I'm

from a “good” neighborhood. You know, the kind of neighborhood that’s a destination. When we get out of the hood. When we have kids. When we have some money.

When, when, when.

The house I grew up in is the house where my mom grew up. It’s where my uncles snuck weed and girls, where I learned that Teena Marie was white. My family were the first Black people on the block. The only. The ones being chased home from school, the ones punching white boys in the face for casually calling them nigger and laughing about it.

My maternal grandfather came to Philadelphia when he was 5 or 6, from Orangeburg, South Carolina. He was one of seven children. The goal for he and his siblings was to graduate high school. In a social landscape where Black achievement was typically met with violence, this was a big deal. Though I don’t have all the information, it was always understood that getting away from white people down south was the right kind of gamble. My maternal grandmother was born in Philadelphia to parents who’d come north well before she was even thought of. They bought a house in The Black Bottom, they went to a holiness church and were Good Colored People. They would join Jesus one day. When, when, when.

I was rooted in when, and when was the promise of arrival at the place where I might finally be free. Free of what, I was never sure. It was a destination, regardless. Maybe free was the place or thing my great-grandparents sought when they came here.

I thought free was my first solo apartment: a $500 studio in a neighborhood that had enough Black folks in it to feel like home. My neighborhood, Cedar Park, lay between the purportedly rough parts of West and Southwest Philadelphia. If someone had told me in 2006 that I wouldn’t be able to afford the rent in this neighborhood, I would have laughed in their face. I didn’t understand what it meant that my white neighbors crept west of 43rd street, away from their beloved Clark Park.

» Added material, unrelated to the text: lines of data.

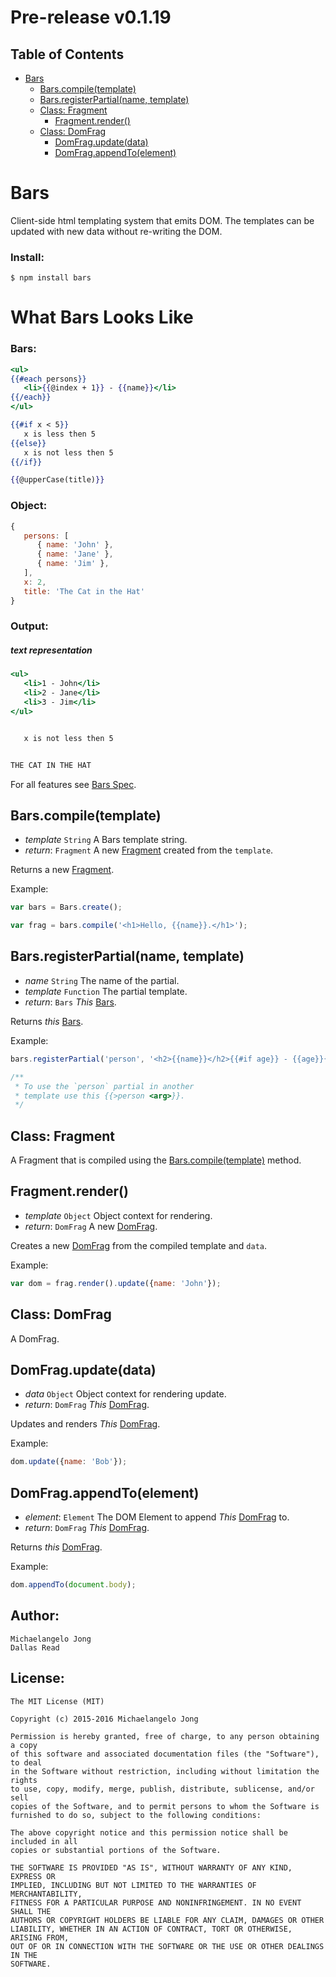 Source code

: # Pre-release v0.1.19

## Table of Contents

* [Bars](#bars)
    * [Bars.compile(template)](#compile)
    * [Bars.registerPartial(name, template)](#register-partial)
    * [Class: Fragment](#class-fragment)
        * [Fragment.render()](#frament-render)
    * [Class: DomFrag](#class-dom-frag)
        * [DomFrag.update(data)](#dom-update)
        * [DomFrag.appendTo(element)](#dom-append-to)

<a name="bars"></a>

# Bars

Client-side html templating system that emits DOM.  The templates can be updated with new data without re-writing the DOM.

### Install:
```
$ npm install bars
```

# What Bars Looks Like

### Bars:
```handlebars
<ul>
{{#each persons}}
   <li>{{@index + 1}} - {{name}}</li>
{{/each}}
</ul>

{{#if x < 5}}
   x is less then 5
{{else}}
   x is not less then 5
{{/if}}

{{@upperCase(title)}}
```
### Object:
```javascript
{
   persons: [
      { name: 'John' },
      { name: 'Jane' },
      { name: 'Jim' },
   ],
   x: 2,
   title: 'The Cat in the Hat'
}
```

### Output:
##### *text representation*
```handlebars
<ul>
   <li>1 - John</li>
   <li>2 - Jane</li>
   <li>3 - Jim</li>
</ul>


   x is not less then 5


THE CAT IN THE HAT
```

For all features see [Bars Spec](bars-spec.md).

<a name="compile"></a>
## Bars.compile(template)

* *template* `String` A Bars template string.
* *return*: `Fragment` A new [Fragment](#class-fragment) created from the `template`.

Returns a new [Fragment](#class-fragment).

Example:
```javascript
var bars = Bars.create();

var frag = bars.compile('<h1>Hello, {{name}}.</h1>');

```

<a name="register-partial"></a>
## Bars.registerPartial(name, template)

* *name* `String` The name of the partial.
* *template* `Function` The partial template.
* *return*: `Bars` *This* [Bars](#bars).

Returns *this* [Bars](#bars).

Example:
```javascript
bars.registerPartial('person', '<h2>{{name}}</h2>{{#if age}} - {{age}}{{/if}}');

/**
 * To use the `person` partial in another
 * template use this {{>person <arg>}}.
 */
```

<a name="class-fragment"></a>
## Class: Fragment

A Fragment that is compiled using the [Bars.compile(template)](#bars-compile) method.

<a name="frament-render"></a>
## Fragment.render()

* *template* `Object` Object context for rendering.
* *return*: `DomFrag` A new [DomFrag](#class-dom-frag).

Creates a new [DomFrag](#class-dom-frag) from the compiled template and `data`.

Example:
```javascript
var dom = frag.render().update({name: 'John'});
```

<a name="class-dom-frag"></a>
## Class: DomFrag

A DomFrag.

<a name="dom-update"></a>
## DomFrag.update(data)

* *data* `Object` Object context for rendering update.
* *return*: `DomFrag` *This* [DomFrag](#class-dom-frag).

Updates and renders *This* [DomFrag](#class-dom-frag).

Example:
```javascript
dom.update({name: 'Bob'});
```

<a name="dom-append-to"></a>
## DomFrag.appendTo(element)

* *element*: `Element` The DOM Element to append *This* [DomFrag](#class-dom-frag) to.
* *return*: `DomFrag` *This* [DomFrag](#class-dom-frag).

Returns *this* [DomFrag](#class-dom-frag).

Example:
```javascript
dom.appendTo(document.body);
```

## Author:
    Michaelangelo Jong
    Dallas Read

## License:
    The MIT License (MIT)

    Copyright (c) 2015-2016 Michaelangelo Jong

    Permission is hereby granted, free of charge, to any person obtaining a copy
    of this software and associated documentation files (the "Software"), to deal
    in the Software without restriction, including without limitation the rights
    to use, copy, modify, merge, publish, distribute, sublicense, and/or sell
    copies of the Software, and to permit persons to whom the Software is
    furnished to do so, subject to the following conditions:

    The above copyright notice and this permission notice shall be included in all
    copies or substantial portions of the Software.

    THE SOFTWARE IS PROVIDED "AS IS", WITHOUT WARRANTY OF ANY KIND, EXPRESS OR
    IMPLIED, INCLUDING BUT NOT LIMITED TO THE WARRANTIES OF MERCHANTABILITY,
    FITNESS FOR A PARTICULAR PURPOSE AND NONINFRINGEMENT. IN NO EVENT SHALL THE
    AUTHORS OR COPYRIGHT HOLDERS BE LIABLE FOR ANY CLAIM, DAMAGES OR OTHER
    LIABILITY, WHETHER IN AN ACTION OF CONTRACT, TORT OR OTHERWISE, ARISING FROM,
    OUT OF OR IN CONNECTION WITH THE SOFTWARE OR THE USE OR OTHER DEALINGS IN THE
    SOFTWARE.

I moved closer to Penn’s campus, where there was all this “revitalization” happening. I left for NYC in early 2010. My search for housing introduced me to the word, the practice, the specter of gentrification. I didn’t get calls back once they realized the last name Voss belonged to a Black woman. I bounced around for two-and-a-half years before I found a long-term home. Brooklyn went from $600 to $700. From $700 to needing to leave the borough altogether. It felt like the biggest push. Nothing I could possibly do felt like enough.

I migrated to Washington Heights and took a shitty room rental from someone who a year later decided to throw me out. I was working two part-time jobs and trying to make the most of a place that every day became less home-like to me. I managed to work it out. I found couches, one-month sublets here and there one summer in a gorgeous East Harlem hi-rise as the property management company was in the process of renaming the neighborhood Lexington Heights. It was as if the words El Barrio weren’t plastered across everything within five blocks. I felt restless even as I settled into my last NYC apartment: how long before there was more than cow’s milk in the bodega? Would I find the supermarket across the street Yelp reviewed out of existence? The questions never stopped. The city’s change never stopped, either.

I was watching the erasure of my new home as I lived there.

Now, I’m back in Philadelphia—my hometown, fraught with tensions old and new. I live in 2018 Cedar Park, a destination. It’s brunch friendly, dog friendly, family friendly, and white-guilt friendly. My old block hasn’t got a single Black homeowner on it anymore. There are always opportunities to meet my neighbors that I never seem to get to. As a 153 unit building goes up on 52nd street, what does that mean for my friends in the neighborhood? How does that change the perception of my teenage neighbor? Is he a threat to someone who’s never lived this close to Black people? In the 100 years since the Great Migration started, what’s different for Black Americans, if anything at all? We are still forced to flee our homes due to white supremacist violence, preventing the multi-generational making of stable communities. Sometimes you don’t wanna leave, but where is “home”? Where do we go from here?